東京操体フォーラム 実行委員ブログ

 操体のプロ、東京操体フォーラム実行委員によるリレーブログ

中学の修学旅行だったと思うのですが、比叡山延暦寺に行ったことがあります。
自慢じゃないですがガキの頃からボーッとしてるので、ちゃんとは覚えていないのですが、精進料理なんか食べさせてもらって「どんなにマズいものかと思ったけど、なんだかウマいなぁ」なんて思いながら、仏様のことは全く気にもかけず。今とあまり変わりません。 
ですがこういうボヤッとしたガキにもビックリする事がありまして、NHK特集で以前放送された千日回峰行のビデオを見せて頂いたんですね。あの頃比叡山に行った修学旅行生は皆見せられたんじゃないでしょうか。

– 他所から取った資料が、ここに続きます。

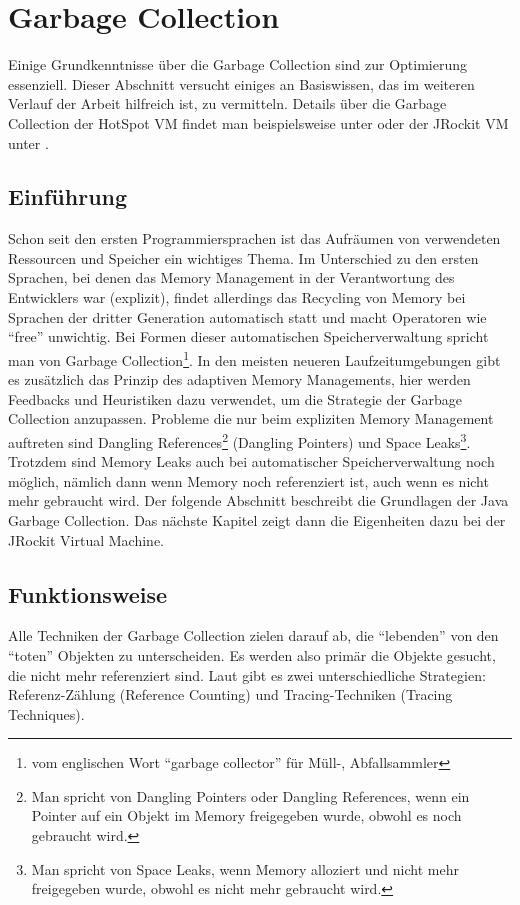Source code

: \chapter{Garbage Collection}\label{grundlagen_gc}
Einige Grundkenntnisse über die Garbage Collection sind zur Optimierung essenziell. Dieser Abschnitt versucht einiges an Basiswissen, das im weiteren Verlauf der Arbeit hilfreich ist, zu vermitteln. Details über die Garbage Collection der HotSpot VM findet man beispielsweise unter \cite{langerkreftJavaCore} oder der JRockit VM unter \cite{lagergren2010oracle}.

\section{Einführung}
Schon seit den ersten Programmiersprachen ist das Aufräumen von verwendeten Ressourcen und Speicher ein wichtiges Thema. Im Unterschied zu den ersten Sprachen, bei denen das Memory Management in der Verantwortung des Entwicklers war (explizit), findet allerdings das Recycling von Memory bei Sprachen der dritter Generation automatisch statt und macht Operatoren wie ``free'' unwichtig. Bei Formen dieser automatischen Speicherverwaltung spricht man von Garbage Collection\footnote{vom englischen Wort ``garbage collector'' für Müll-, Abfallsammler}. In den meisten neueren Laufzeitumgebungen gibt es zusätzlich das Prinzip  des adaptiven Memory Managements, hier werden Feedbacks und Heuristiken dazu verwendet, um die Strategie der Garbage Collection anzupassen.
Probleme die nur beim expliziten Memory Management auftreten sind  Dangling References\footnote{Man spricht von Dangling Pointers oder Dangling References, wenn ein Pointer auf ein Objekt im Memory freigegeben wurde, obwohl es noch gebraucht wird.} (Dangling Pointers) und Space Leaks\footnote{Man spricht von Space Leaks, wenn Memory alloziert und nicht mehr freigegeben wurde, obwohl es nicht mehr gebraucht wird.\cite{sunMemoryManagementWP}}. Trotzdem sind Memory Leaks auch bei automatischer Speicherverwaltung noch möglich, nämlich dann wenn Memory noch referenziert ist, auch wenn es nicht mehr gebraucht wird.
Der folgende Abschnitt beschreibt die Grundlagen der Java Garbage Collection. Das nächste Kapitel zeigt dann die Eigenheiten dazu bei der JRockit Virtual Machine.

\section{Funktionsweise}
Alle Techniken der Garbage Collection zielen darauf ab, die ``lebenden'' von den ``toten'' Objekten zu unterscheiden. Es werden also primär die Objekte gesucht, die nicht mehr referenziert sind. Laut \cite[S. 77]{lagergren2010oracle} gibt es zwei unterschiedliche Strategien: Referenz-Zählung (Reference Counting) und Tracing-Techniken (Tracing Techniques).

千日回峰行というのは比叡の山中を深夜に礼拝しながら巡る行で、七年かけて行われ、一年目から三年目までは毎年百日間、四、五年目は二百日間の計七百日間、約40キロの道程を巡り、六年目は約50キロの道程を百日、七年目は約84キロの道程を百日間、その後30キロの道程を百日間巡るというもので、しかも五年目の七百日を達成した直後には九日間、不眠不臥断食断水で堂に籠る「堂入り」があります。行者は首を吊る為の紐と自害用の短刀まで身に付けて臨むというまさに捨て身の行です。(回峰の道筋など行のやり方はいくつかあるようです)
このビデオに出ていらしたのは酒井雄哉さんという方で、千日回峰行を達成された後、もう一度千日回峰行を達成されたという有名な方です。

自分の想像を超えたこういう人がいる、こういう世界がある、そのビデオを観てまぁとにかくビックリしました。アホなガキは単純にスゴいなぁ、カッコいいなぁと思いました。
ちなみに同じビデオを観て、千日回峰行を志し、達成されたという立派な方がおられます。ウロッと精進料理を食べてたやつとは出来が違いますね。本を出されています(塩沼亮潤著「人生生涯小僧のこころ」)。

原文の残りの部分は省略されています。